══ Task data
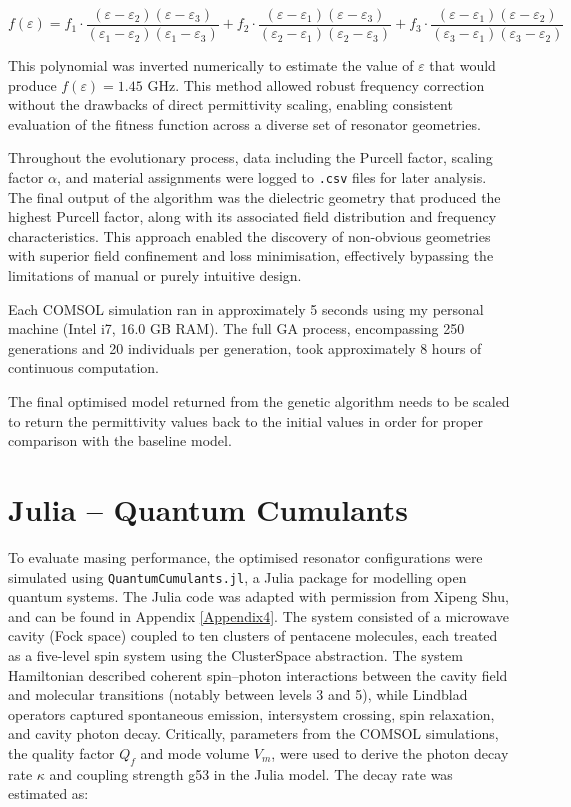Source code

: \begin{equation}
  f(\varepsilon) =
    f_1 \cdot
    \frac{(\varepsilon - \varepsilon_2)(\varepsilon - \varepsilon_3)}
         {(\varepsilon_1 - \varepsilon_2)(\varepsilon_1 - \varepsilon_3)}
    + f_2 \cdot
    \frac{(\varepsilon - \varepsilon_1)(\varepsilon - \varepsilon_3)}
         {(\varepsilon_2 - \varepsilon_1)(\varepsilon_2 - \varepsilon_3)}
    + f_3 \cdot
    \frac{(\varepsilon - \varepsilon_1)(\varepsilon - \varepsilon_2)}
         {(\varepsilon_3 - \varepsilon_1)(\varepsilon_3 - \varepsilon_2)}
\end{equation}

This polynomial was inverted numerically to estimate the value of $\varepsilon$
that would produce $f(\varepsilon)=1.45$ GHz. This method allowed robust
frequency correction without the drawbacks of direct permittivity scaling,
enabling consistent evaluation of the fitness function across a diverse set of
resonator geometries.

Throughout the evolutionary process, data including the Purcell factor, scaling
factor $\alpha$, and material assignments were logged to \texttt{.csv} files for
later analysis. The final output of the algorithm was the dielectric geometry
that produced the highest Purcell factor, along with its associated field
distribution and frequency characteristics. This approach enabled the discovery
of non-obvious geometries with superior field confinement and loss minimisation,
effectively bypassing the limitations of manual or purely intuitive design.

Each COMSOL simulation ran in approximately 5 seconds using my personal machine
(Intel i7, 16.0 GB RAM). The full GA process, encompassing 250 generations and
20 individuals per generation, took approximately 8 hours of continuous
computation.

The final optimised model returned from the genetic algorithm needs to be scaled
to return the permittivity values back to the initial values in order for proper
comparison with the baseline model.

\section{Julia – Quantum Cumulants}
\label{sec:section13}
To evaluate masing performance, the optimised resonator configurations were
simulated using \texttt{QuantumCumulants.jl}, a Julia package for modelling open
quantum systems. The Julia code was adapted with permission from Xipeng Shu, and
can be found in Appendix \ref{Appendix4}. The system consisted of a microwave
cavity (Fock space) coupled to ten clusters of pentacene molecules, each treated
as a five-level spin system using the ClusterSpace abstraction. The system
Hamiltonian described coherent spin–photon interactions between the cavity field
and molecular transitions (notably between levels 3 and 5), while Lindblad
operators captured spontaneous emission, intersystem crossing, spin relaxation,
and cavity photon decay. Critically, parameters from the COMSOL simulations, the
quality factor $Q_f$ and mode volume $V_m$, were used to derive the photon decay
rate $\kappa$ and coupling strength g53 in the Julia model. The decay rate was
estimated as:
════
■ What the task asks
Write out the entries above verbatim, without pictures.

■ Output of the task
Source code

: \begin{equation}
  f(\varepsilon) =
    f_1 \cdot
    \frac{(\varepsilon - \varepsilon_2)(\varepsilon - \varepsilon_3)}
         {(\varepsilon_1 - \varepsilon_2)(\varepsilon_1 - \varepsilon_3)}
    + f_2 \cdot
    \frac{(\varepsilon - \varepsilon_1)(\varepsilon - \varepsilon_3)}
         {(\varepsilon_2 - \varepsilon_1)(\varepsilon_2 - \varepsilon_3)}
    + f_3 \cdot
    \frac{(\varepsilon - \varepsilon_1)(\varepsilon - \varepsilon_2)}
         {(\varepsilon_3 - \varepsilon_1)(\varepsilon_3 - \varepsilon_2)}
\end{equation}

This polynomial was inverted numerically to estimate the value of $\varepsilon$
that would produce $f(\varepsilon)=1.45$ GHz. This method allowed robust
frequency correction without the drawbacks of direct permittivity scaling,
enabling consistent evaluation of the fitness function across a diverse set of
resonator geometries.

Throughout the evolutionary process, data including the Purcell factor, scaling
factor $\alpha$, and material assignments were logged to \texttt{.csv} files for
later analysis. The final output of the algorithm was the dielectric geometry
that produced the highest Purcell factor, along with its associated field
distribution and frequency characteristics. This approach enabled the discovery
of non-obvious geometries with superior field confinement and loss minimisation,
effectively bypassing the limitations of manual or purely intuitive design.

Each COMSOL simulation ran in approximately 5 seconds using my personal machine
(Intel i7, 16.0 GB RAM). The full GA process, encompassing 250 generations and
20 individuals per generation, took approximately 8 hours of continuous
computation.

The final optimised model returned from the genetic algorithm needs to be scaled
to return the permittivity values back to the initial values in order for proper
comparison with the baseline model.

\section{Julia – Quantum Cumulants}
\label{sec:section13}
To evaluate masing performance, the optimised resonator configurations were
simulated using \texttt{QuantumCumulants.jl}, a Julia package for modelling open
quantum systems. The Julia code was adapted with permission from Xipeng Shu, and
can be found in Appendix \ref{Appendix4}. The system consisted of a microwave
cavity (Fock space) coupled to ten clusters of pentacene molecules, each treated
as a five-level spin system using the ClusterSpace abstraction. The system
Hamiltonian described coherent spin–photon interactions between the cavity field
and molecular transitions (notably between levels 3 and 5), while Lindblad
operators captured spontaneous emission, intersystem crossing, spin relaxation,
and cavity photon decay. Critically, parameters from the COMSOL simulations, the
quality factor $Q_f$ and mode volume $V_m$, were used to derive the photon decay
rate $\kappa$ and coupling strength g53 in the Julia model. The decay rate was
estimated as:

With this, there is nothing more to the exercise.